### WORK REQUEST:
Give back exactly the lines of the material below, starting with the line with "2022-11-12: Change logging" and going on through the line with "2022-11-09: Objects can".

### INFORMATION SHOWN:
════════════════

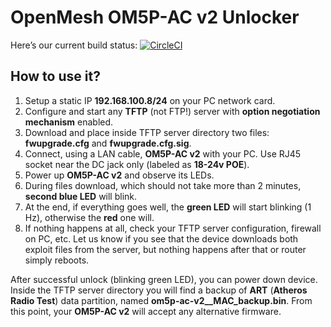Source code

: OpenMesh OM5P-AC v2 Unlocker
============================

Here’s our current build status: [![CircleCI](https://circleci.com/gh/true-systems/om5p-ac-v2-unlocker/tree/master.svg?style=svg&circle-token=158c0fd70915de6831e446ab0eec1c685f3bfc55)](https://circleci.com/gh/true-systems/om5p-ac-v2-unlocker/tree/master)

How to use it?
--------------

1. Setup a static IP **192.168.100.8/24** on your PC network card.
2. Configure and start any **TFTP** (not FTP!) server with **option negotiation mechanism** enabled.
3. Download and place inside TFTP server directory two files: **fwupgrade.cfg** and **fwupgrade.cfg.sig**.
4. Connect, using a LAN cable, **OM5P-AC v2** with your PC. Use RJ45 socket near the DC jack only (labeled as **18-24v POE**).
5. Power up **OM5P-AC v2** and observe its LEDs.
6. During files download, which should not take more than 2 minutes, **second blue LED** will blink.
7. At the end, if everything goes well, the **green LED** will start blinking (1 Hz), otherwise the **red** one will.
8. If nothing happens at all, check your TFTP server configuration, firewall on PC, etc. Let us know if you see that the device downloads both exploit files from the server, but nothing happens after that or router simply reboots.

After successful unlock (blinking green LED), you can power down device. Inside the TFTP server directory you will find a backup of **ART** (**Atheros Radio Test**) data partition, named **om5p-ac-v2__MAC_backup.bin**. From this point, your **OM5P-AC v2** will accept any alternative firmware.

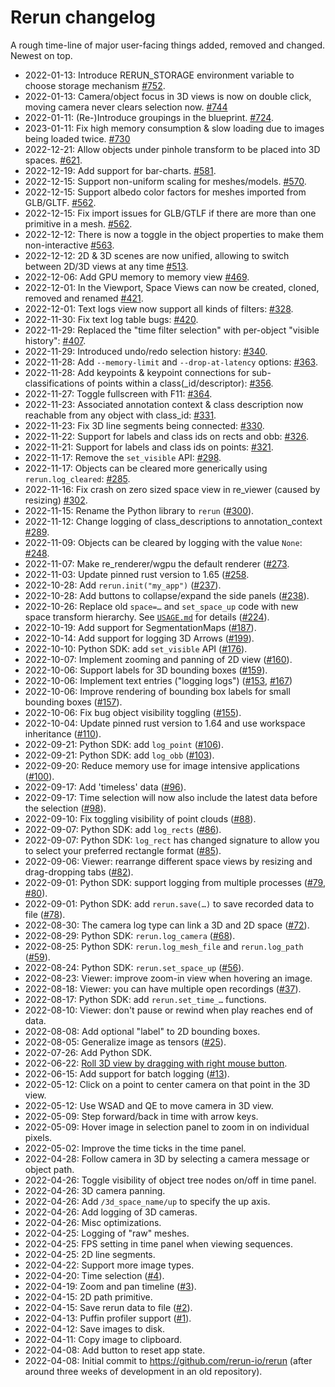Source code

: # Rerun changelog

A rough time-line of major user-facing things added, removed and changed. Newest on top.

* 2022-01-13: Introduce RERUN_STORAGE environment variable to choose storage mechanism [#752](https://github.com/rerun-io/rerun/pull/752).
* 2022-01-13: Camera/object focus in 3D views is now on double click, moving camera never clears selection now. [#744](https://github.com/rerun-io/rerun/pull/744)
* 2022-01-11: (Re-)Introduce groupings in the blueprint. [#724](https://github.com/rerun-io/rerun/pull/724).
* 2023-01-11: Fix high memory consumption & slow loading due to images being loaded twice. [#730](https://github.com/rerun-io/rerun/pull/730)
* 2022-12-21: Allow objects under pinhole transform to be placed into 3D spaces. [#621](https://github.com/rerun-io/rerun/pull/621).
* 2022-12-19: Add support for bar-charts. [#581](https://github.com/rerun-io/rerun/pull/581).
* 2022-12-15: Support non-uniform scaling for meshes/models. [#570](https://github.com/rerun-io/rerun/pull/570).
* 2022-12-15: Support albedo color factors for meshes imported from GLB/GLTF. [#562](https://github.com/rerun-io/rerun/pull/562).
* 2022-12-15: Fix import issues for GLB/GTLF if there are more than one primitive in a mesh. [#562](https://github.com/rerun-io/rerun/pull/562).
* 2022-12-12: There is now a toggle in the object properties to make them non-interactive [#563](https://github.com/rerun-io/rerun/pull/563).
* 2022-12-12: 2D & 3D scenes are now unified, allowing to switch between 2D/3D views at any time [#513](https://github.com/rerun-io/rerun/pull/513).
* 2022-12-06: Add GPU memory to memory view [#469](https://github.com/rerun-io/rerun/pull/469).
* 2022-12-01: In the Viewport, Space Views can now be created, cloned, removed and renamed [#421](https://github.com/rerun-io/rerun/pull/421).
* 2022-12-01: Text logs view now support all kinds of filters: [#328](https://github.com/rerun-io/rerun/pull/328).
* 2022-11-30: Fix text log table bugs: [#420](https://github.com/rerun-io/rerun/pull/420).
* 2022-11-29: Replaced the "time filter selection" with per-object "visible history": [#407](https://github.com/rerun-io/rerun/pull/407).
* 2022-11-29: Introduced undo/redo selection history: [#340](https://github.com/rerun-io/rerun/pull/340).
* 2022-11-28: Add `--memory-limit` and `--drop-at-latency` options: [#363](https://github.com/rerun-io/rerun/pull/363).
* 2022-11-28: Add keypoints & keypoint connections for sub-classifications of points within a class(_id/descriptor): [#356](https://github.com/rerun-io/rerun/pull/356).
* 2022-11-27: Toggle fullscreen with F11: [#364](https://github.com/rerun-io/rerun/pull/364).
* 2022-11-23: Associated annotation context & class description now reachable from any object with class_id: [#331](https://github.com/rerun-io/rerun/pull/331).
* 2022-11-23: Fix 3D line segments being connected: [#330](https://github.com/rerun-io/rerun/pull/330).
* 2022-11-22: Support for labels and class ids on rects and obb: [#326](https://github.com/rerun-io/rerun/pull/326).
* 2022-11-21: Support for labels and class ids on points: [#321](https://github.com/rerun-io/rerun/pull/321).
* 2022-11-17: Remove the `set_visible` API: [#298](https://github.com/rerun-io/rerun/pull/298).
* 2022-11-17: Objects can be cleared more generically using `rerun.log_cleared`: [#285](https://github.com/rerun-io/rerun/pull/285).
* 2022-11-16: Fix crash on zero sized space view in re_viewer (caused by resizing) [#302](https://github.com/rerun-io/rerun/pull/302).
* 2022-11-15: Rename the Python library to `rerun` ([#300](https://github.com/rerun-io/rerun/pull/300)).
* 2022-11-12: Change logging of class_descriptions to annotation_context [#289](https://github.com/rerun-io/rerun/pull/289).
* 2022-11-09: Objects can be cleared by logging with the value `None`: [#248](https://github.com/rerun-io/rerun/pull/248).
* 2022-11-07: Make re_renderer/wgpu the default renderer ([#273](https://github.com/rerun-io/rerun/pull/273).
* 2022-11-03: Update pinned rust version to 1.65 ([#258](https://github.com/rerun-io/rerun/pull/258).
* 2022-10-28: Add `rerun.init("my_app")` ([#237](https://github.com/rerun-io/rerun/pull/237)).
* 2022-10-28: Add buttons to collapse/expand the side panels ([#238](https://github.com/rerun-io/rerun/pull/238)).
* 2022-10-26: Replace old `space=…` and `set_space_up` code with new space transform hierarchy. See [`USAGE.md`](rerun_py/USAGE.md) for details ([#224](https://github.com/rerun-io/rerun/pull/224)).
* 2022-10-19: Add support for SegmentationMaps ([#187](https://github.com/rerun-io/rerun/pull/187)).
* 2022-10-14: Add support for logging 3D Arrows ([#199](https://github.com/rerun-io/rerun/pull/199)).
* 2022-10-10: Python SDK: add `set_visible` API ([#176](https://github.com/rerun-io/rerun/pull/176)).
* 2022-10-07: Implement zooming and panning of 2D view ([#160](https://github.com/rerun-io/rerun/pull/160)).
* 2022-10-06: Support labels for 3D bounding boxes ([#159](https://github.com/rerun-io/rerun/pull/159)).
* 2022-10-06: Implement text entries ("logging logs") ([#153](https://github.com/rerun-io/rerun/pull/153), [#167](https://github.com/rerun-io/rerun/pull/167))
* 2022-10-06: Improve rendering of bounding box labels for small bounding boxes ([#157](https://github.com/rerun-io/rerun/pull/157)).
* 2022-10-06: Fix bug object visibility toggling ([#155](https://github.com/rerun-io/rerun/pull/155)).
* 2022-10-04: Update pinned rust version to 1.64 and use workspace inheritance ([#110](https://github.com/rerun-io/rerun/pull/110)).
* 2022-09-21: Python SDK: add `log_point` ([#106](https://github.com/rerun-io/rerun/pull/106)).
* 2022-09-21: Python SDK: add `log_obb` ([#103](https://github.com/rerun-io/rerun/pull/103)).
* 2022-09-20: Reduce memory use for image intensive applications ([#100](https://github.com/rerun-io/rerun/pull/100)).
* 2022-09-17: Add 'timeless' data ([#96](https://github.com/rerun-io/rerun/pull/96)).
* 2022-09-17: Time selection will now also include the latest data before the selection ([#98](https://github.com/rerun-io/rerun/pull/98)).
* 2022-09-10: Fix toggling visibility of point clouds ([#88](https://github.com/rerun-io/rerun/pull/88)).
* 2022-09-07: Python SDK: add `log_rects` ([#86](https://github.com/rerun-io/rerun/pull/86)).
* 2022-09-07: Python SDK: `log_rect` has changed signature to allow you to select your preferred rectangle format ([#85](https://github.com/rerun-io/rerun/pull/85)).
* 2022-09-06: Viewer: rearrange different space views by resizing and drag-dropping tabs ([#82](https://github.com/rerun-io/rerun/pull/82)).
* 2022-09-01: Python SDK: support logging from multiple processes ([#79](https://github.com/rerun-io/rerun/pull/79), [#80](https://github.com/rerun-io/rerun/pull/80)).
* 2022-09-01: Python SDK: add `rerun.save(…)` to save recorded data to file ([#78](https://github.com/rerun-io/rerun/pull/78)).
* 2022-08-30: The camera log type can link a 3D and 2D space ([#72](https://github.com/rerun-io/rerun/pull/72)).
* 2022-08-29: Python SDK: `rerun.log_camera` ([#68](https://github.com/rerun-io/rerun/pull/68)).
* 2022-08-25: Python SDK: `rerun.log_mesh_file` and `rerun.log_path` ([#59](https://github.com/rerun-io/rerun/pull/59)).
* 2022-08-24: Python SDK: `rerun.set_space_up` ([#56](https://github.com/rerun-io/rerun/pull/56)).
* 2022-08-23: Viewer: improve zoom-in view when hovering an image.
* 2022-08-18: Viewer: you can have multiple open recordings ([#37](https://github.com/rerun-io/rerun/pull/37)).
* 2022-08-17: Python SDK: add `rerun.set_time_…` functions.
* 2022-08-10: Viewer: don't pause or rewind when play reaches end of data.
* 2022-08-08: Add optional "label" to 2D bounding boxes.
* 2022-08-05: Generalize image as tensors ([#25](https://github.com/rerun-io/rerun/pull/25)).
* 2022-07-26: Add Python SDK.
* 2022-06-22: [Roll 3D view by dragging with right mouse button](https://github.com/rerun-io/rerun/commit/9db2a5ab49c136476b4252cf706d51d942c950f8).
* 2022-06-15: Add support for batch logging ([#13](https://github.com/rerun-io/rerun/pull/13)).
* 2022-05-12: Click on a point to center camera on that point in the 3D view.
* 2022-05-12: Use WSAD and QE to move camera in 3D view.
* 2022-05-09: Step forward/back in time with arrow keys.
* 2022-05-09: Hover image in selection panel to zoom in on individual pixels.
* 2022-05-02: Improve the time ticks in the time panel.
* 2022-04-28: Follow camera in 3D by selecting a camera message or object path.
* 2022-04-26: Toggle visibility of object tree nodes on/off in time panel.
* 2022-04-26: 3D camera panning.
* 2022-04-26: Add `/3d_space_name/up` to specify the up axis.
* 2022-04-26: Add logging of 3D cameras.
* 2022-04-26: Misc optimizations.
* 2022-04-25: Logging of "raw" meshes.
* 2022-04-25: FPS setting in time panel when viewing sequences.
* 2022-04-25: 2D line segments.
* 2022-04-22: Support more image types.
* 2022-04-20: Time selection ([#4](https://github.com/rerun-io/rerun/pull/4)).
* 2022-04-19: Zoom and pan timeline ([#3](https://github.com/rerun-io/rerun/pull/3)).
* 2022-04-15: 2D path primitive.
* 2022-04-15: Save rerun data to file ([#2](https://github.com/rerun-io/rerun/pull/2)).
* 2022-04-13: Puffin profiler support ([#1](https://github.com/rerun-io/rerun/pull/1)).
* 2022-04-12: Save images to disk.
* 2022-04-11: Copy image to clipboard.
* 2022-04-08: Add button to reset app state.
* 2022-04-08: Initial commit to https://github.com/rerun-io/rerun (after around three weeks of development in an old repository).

════════════════

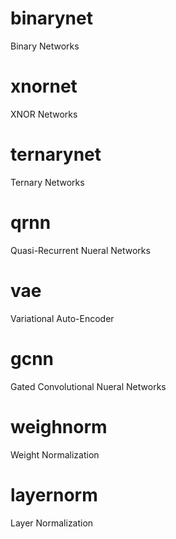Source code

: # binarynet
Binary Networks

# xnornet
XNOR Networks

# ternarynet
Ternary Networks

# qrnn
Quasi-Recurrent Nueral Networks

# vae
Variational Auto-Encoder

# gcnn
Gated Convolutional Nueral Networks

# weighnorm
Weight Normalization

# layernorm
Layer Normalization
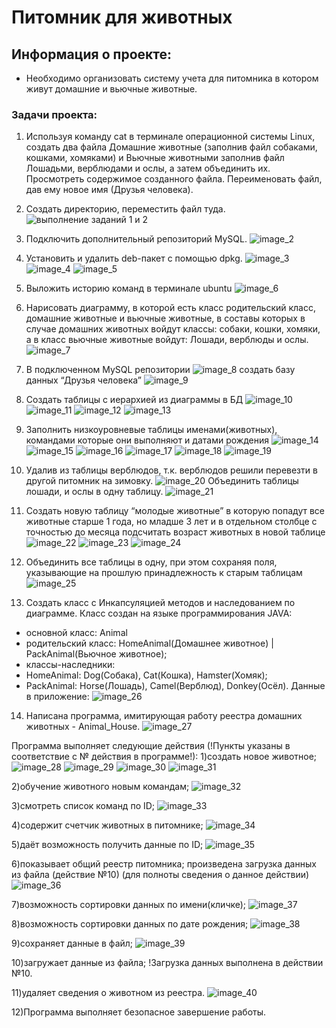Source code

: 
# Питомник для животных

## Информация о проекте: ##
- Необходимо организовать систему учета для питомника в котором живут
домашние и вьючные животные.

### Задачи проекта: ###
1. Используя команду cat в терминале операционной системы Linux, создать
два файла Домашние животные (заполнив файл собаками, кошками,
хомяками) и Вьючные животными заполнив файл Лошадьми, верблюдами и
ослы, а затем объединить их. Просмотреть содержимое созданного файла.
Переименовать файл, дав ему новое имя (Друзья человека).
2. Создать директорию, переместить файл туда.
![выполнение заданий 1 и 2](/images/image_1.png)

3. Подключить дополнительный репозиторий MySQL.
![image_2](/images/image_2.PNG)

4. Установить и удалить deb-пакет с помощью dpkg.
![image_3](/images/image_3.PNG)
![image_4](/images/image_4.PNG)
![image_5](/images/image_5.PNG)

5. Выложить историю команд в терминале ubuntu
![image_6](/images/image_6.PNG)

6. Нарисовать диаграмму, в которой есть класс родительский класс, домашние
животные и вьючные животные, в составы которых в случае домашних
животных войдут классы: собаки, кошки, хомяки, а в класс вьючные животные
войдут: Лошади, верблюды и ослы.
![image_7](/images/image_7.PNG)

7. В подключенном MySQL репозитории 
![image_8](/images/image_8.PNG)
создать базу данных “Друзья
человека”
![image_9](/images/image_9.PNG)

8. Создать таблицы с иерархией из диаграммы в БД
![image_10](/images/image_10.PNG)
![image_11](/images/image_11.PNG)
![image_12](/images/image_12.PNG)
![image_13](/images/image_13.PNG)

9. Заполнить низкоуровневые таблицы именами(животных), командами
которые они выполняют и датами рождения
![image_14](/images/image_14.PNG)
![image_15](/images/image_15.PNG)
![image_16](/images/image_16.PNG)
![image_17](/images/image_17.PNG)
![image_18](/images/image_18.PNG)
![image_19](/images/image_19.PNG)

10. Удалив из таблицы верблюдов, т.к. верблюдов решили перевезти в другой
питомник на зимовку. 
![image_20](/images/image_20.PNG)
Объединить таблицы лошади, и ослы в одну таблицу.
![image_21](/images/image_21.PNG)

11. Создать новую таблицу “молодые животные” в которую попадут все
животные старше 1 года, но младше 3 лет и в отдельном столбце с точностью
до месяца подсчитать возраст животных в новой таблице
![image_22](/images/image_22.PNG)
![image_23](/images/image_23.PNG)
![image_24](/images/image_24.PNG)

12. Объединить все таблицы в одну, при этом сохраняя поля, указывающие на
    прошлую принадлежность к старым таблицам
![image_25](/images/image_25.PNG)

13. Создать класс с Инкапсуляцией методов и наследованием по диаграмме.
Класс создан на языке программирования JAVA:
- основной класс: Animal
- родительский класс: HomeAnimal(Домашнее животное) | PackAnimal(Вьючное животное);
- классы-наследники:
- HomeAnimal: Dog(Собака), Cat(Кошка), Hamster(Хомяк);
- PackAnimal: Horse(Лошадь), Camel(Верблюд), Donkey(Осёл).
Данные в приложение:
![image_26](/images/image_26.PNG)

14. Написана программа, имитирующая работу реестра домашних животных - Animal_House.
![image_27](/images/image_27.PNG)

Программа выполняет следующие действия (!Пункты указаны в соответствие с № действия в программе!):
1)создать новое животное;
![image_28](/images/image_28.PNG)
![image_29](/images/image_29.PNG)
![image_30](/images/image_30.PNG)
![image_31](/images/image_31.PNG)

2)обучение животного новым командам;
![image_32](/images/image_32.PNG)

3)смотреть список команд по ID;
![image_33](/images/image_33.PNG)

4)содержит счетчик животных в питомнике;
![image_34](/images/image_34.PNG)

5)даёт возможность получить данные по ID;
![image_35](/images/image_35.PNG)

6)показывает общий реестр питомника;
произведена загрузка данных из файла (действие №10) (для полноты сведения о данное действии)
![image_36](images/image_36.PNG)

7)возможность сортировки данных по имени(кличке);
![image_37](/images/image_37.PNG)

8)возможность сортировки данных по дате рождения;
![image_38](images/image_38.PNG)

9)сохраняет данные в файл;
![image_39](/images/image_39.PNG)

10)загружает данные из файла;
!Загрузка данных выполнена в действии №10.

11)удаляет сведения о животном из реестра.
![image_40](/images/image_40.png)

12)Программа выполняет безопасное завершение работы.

════════════════

### RESPONSE:
* 2022-11-12: Change logging of class_descriptions to annotation_context [#289](https://github.com/rerun-io/rerun/pull/289).
* 2022-11-09: Objects can be cleared by logging with the value `None`: [#248](https://github.com/rerun-io/rerun/pull/248).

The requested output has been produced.